INFORMATION GIVEN —
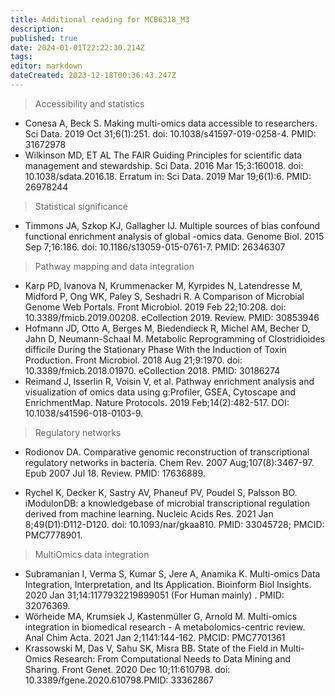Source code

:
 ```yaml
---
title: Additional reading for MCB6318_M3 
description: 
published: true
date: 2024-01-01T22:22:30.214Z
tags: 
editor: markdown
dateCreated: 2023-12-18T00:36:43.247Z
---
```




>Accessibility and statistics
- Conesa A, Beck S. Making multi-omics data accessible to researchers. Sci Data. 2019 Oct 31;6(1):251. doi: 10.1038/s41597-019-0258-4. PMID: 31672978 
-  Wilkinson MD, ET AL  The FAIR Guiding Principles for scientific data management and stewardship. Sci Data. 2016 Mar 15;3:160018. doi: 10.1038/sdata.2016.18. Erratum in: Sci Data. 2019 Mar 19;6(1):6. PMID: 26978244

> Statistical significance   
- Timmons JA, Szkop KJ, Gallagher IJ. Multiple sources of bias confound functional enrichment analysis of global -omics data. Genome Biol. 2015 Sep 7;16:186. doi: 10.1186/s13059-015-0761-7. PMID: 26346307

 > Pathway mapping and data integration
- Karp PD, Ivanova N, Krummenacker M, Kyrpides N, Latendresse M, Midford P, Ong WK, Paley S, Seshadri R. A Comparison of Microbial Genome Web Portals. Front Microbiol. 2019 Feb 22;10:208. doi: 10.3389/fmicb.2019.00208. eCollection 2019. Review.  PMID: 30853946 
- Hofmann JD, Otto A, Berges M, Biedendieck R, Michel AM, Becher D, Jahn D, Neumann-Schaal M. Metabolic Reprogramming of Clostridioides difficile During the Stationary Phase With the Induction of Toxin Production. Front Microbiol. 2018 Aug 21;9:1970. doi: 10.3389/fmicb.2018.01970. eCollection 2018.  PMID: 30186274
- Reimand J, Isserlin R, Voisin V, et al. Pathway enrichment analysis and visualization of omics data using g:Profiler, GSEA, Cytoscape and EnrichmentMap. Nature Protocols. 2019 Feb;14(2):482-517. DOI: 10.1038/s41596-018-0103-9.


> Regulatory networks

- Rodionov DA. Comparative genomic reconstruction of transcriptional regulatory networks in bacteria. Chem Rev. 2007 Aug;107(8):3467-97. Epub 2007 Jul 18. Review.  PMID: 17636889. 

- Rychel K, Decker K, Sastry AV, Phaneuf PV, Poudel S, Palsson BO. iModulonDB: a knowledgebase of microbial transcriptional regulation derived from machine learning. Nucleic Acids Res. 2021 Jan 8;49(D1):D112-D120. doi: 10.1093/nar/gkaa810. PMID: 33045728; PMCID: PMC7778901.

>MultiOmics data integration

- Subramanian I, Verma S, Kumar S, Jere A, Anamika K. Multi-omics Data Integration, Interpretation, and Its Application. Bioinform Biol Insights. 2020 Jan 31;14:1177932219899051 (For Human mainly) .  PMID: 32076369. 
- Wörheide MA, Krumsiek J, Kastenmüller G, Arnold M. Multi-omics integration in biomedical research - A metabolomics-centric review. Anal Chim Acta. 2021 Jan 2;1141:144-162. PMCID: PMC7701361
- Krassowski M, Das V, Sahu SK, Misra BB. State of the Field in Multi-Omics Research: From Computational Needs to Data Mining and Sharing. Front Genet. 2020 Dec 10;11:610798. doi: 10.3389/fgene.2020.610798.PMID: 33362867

TASK DESCRIPTION —
Copy each line, exactly, that falls between the line containing "- Reimand J, Isserlin" and the end of the entries, both included.

RESULT OF THIS TASK —
- Reimand J, Isserlin R, Voisin V, et al. Pathway enrichment analysis and visualization of omics data using g:Profiler, GSEA, Cytoscape and EnrichmentMap. Nature Protocols. 2019 Feb;14(2):482-517. DOI: 10.1038/s41596-018-0103-9.


> Regulatory networks

- Rodionov DA. Comparative genomic reconstruction of transcriptional regulatory networks in bacteria. Chem Rev. 2007 Aug;107(8):3467-97. Epub 2007 Jul 18. Review.  PMID: 17636889. 

- Rychel K, Decker K, Sastry AV, Phaneuf PV, Poudel S, Palsson BO. iModulonDB: a knowledgebase of microbial transcriptional regulation derived from machine learning. Nucleic Acids Res. 2021 Jan 8;49(D1):D112-D120. doi: 10.1093/nar/gkaa810. PMID: 33045728; PMCID: PMC7778901.

>MultiOmics data integration

- Subramanian I, Verma S, Kumar S, Jere A, Anamika K. Multi-omics Data Integration, Interpretation, and Its Application. Bioinform Biol Insights. 2020 Jan 31;14:1177932219899051 (For Human mainly) .  PMID: 32076369. 
- Wörheide MA, Krumsiek J, Kastenmüller G, Arnold M. Multi-omics integration in biomedical research - A metabolomics-centric review. Anal Chim Acta. 2021 Jan 2;1141:144-162. PMCID: PMC7701361
- Krassowski M, Das V, Sahu SK, Misra BB. State of the Field in Multi-Omics Research: From Computational Needs to Data Mining and Sharing. Front Genet. 2020 Dec 10;11:610798. doi: 10.3389/fgene.2020.610798.PMID: 33362867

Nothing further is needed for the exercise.